Find every line in the data that contains the word "более". Return each of those lines.

**GIVEN DATA**
● ● ● ● ●

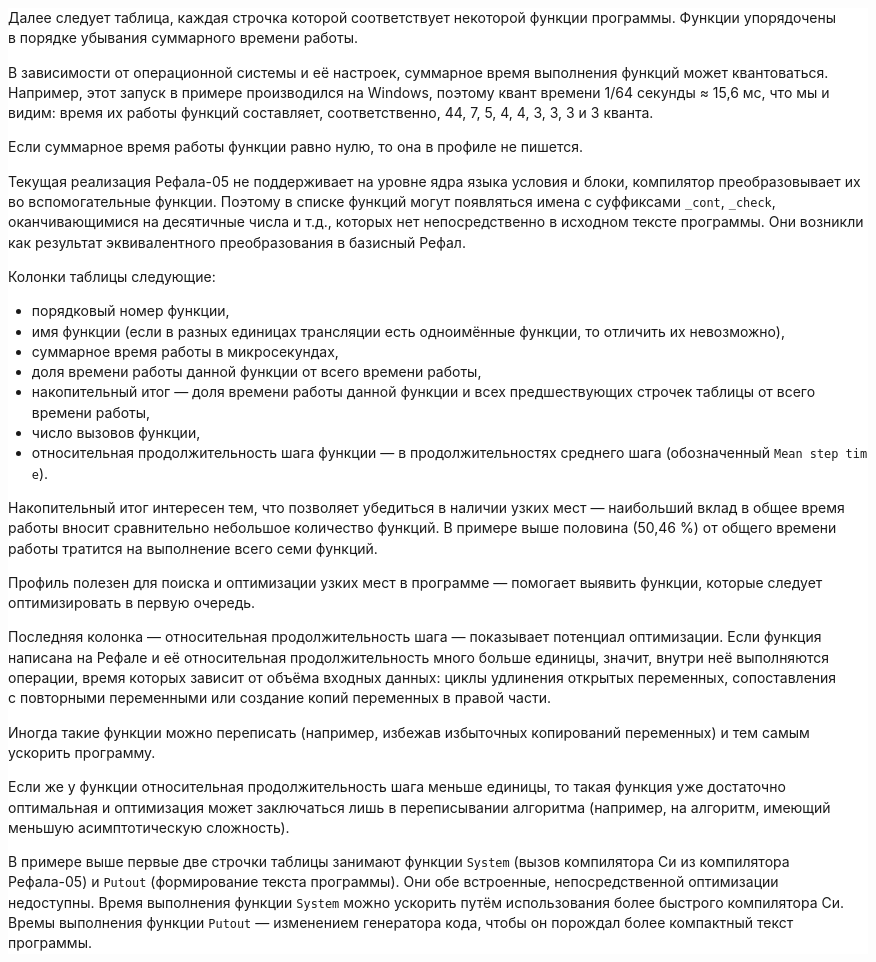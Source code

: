 Далее следует таблица, каждая строчка которой соответствует некоторой
функции программы. Функции упорядочены в порядке убывания суммарного времени
работы.

В зависимости от операционной системы и её настроек, суммарное время выполнения
функций может квантоваться. Например, этот запуск в примере производился
на Windows, поэтому квант времени 1/64 секунды ≈ 15,6 мс, что мы и видим:
время их работы функций составляет, соответственно, 44, 7, 5, 4, 4, 3, 3, 3
и 3 кванта.

Если суммарное время работы функции равно нулю, то она в профиле не пишется.

Текущая реализация Рефала-05 не поддерживает на уровне ядра языка условия
и блоки, компилятор преобразовывает их во вспомогательные функции. Поэтому
в списке функций могут появляться имена с суффиксами `_cont`, `_check`,
оканчивающимися на десятичные числа и т.д., которых нет непосредственно
в исходном тексте программы. Они возникли как результат эквивалентного
преобразования в базисный Рефал.

Колонки таблицы следующие:

* порядковый номер функции,
* имя функции (если в разных единицах трансляции есть одноимённые функции,
  то отличить их невозможно),
* суммарное время работы в микросекундах,
* доля времени работы данной функции от всего времени работы,
* накопительный итог — доля времени работы данной функции и всех предшествующих
  строчек таблицы от всего времени работы,
* число вызовов функции,
* относительная продолжительность шага функции — в продолжительностях среднего
  шага (обозначенный `Mean step time`).

Накопительный итог интересен тем, что позволяет убедиться в наличии узких
мест — наибольший вклад в общее время работы вносит сравнительно небольшое
количество функций. В примере выше половина (50,46 %) от общего времени
работы тратится на выполнение всего семи функций.

Профиль полезен для поиска и оптимизации узких мест в программе — помогает
выявить функции, которые следует оптимизировать в первую очередь.

Последняя колонка — относительная продолжительность шага — показывает
потенциал оптимизации. Если функция написана на Рефале и её относительная
продолжительность много больше единицы, значит, внутри неё выполняются
операции, время которых зависит от объёма входных данных: циклы удлинения
открытых переменных, сопоставления с повторными переменными или создание
копий переменных в правой части.

Иногда такие функции можно переписать (например, избежав избыточных
копирований переменных) и тем самым ускорить программу.

Если же у функции относительная продолжительность шага меньше единицы,
то такая функция уже достаточно оптимальная и оптимизация может заключаться
лишь в переписывании алгоритма (например, на алгоритм, имеющий меньшую
асимптотическую сложность).

В примере выше первые две строчки таблицы занимают функции `System`
(вызов компилятора Си из компилятора Рефала-05) и `Putout` (формирование
текста программы). Они обе встроенные, непосредственной оптимизации
недоступны. Время выполнения функции `System` можно ускорить путём
использования более быстрого компилятора Си. Времы выполнения функции
`Putout` — изменением генератора кода, чтобы он порождал более компактный
текст программы.
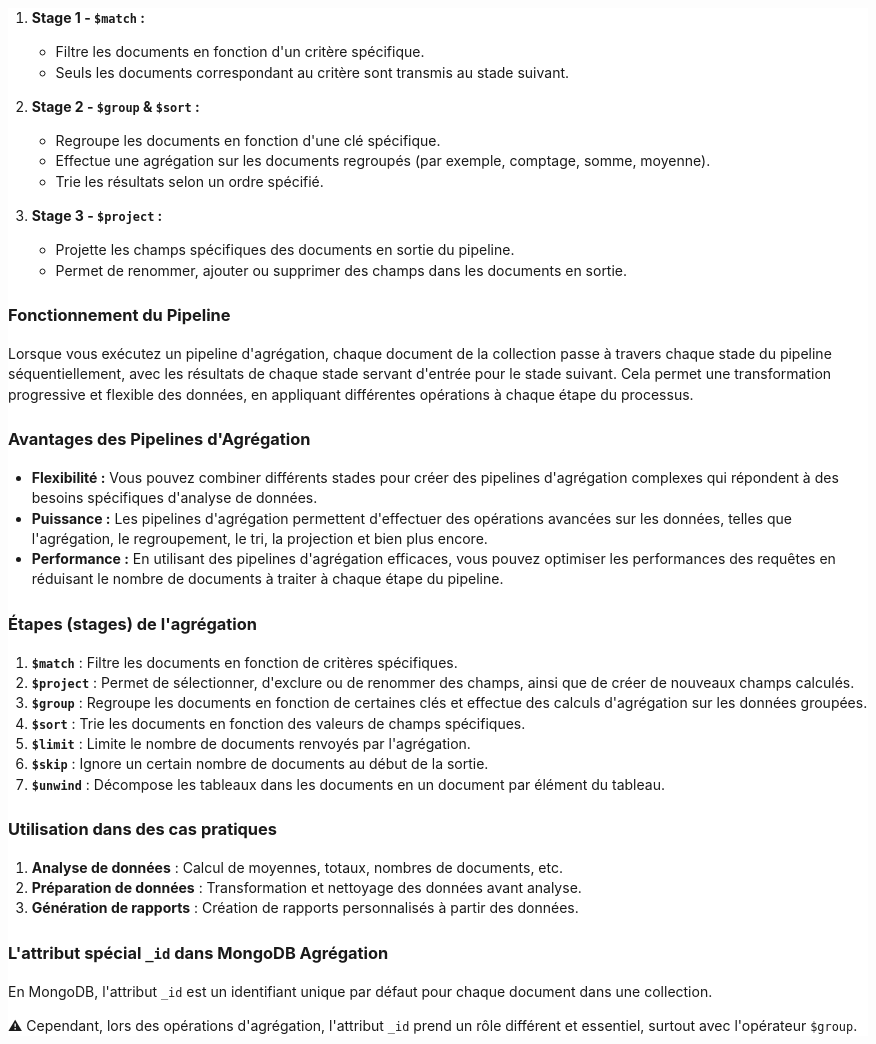 1. **Stage 1 - `$match` :**
   - Filtre les documents en fonction d'un critère spécifique.
   - Seuls les documents correspondant au critère sont transmis au stade suivant.

2. **Stage 2 - `$group` & `$sort` :**
   - Regroupe les documents en fonction d'une clé spécifique.
   - Effectue une agrégation sur les documents regroupés (par exemple, comptage, somme, moyenne).
   - Trie les résultats selon un ordre spécifié.

3. **Stage 3 - `$project` :**
   - Projette les champs spécifiques des documents en sortie du pipeline.
   - Permet de renommer, ajouter ou supprimer des champs dans les documents en sortie.

### Fonctionnement du Pipeline

Lorsque vous exécutez un pipeline d'agrégation, chaque document de la collection passe à travers chaque stade du pipeline séquentiellement, avec les résultats de chaque stade servant d'entrée pour le stade suivant. Cela permet une transformation progressive et flexible des données, en appliquant différentes opérations à chaque étape du processus.

### Avantages des Pipelines d'Agrégation

- **Flexibilité :** Vous pouvez combiner différents stades pour créer des pipelines d'agrégation complexes qui répondent à des besoins spécifiques d'analyse de données.
- **Puissance :** Les pipelines d'agrégation permettent d'effectuer des opérations avancées sur les données, telles que l'agrégation, le regroupement, le tri, la projection et bien plus encore.
- **Performance :** En utilisant des pipelines d'agrégation efficaces, vous pouvez optimiser les performances des requêtes en réduisant le nombre de documents à traiter à chaque étape du pipeline.

### Étapes (stages) de l'agrégation

1. **`$match`** : Filtre les documents en fonction de critères spécifiques.
1. **`$project`** : Permet de sélectionner, d'exclure ou de renommer des champs, ainsi que de créer de nouveaux champs calculés.
1. **`$group`** : Regroupe les documents en fonction de certaines clés et effectue des calculs d'agrégation sur les données groupées.
1. **`$sort`** : Trie les documents en fonction des valeurs de champs spécifiques.
1. **`$limit`** : Limite le nombre de documents renvoyés par l'agrégation.
1. **`$skip`** : Ignore un certain nombre de documents au début de la sortie.
2. **`$unwind`** : Décompose les tableaux dans les documents en un document par élément du tableau.


### Utilisation dans des cas pratiques

1. **Analyse de données** : Calcul de moyennes, totaux, nombres de documents, etc.
2. **Préparation de données** : Transformation et nettoyage des données avant analyse.
3. **Génération de rapports** : Création de rapports personnalisés à partir des données.

### L'attribut spécial `_id` dans MongoDB Agrégation

En MongoDB, l'attribut `_id` est un identifiant unique par défaut pour chaque document dans une collection. 

⚠️ Cependant, lors des opérations d'agrégation, l'attribut `_id` prend un rôle différent et essentiel, surtout avec l'opérateur `$group`.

● ● ● ● ●

**WRITTEN ANSWER**
использования более быстрого компилятора Си. Времы выполнения функции
`Putout` — изменением генератора кода, чтобы он порождал более компактный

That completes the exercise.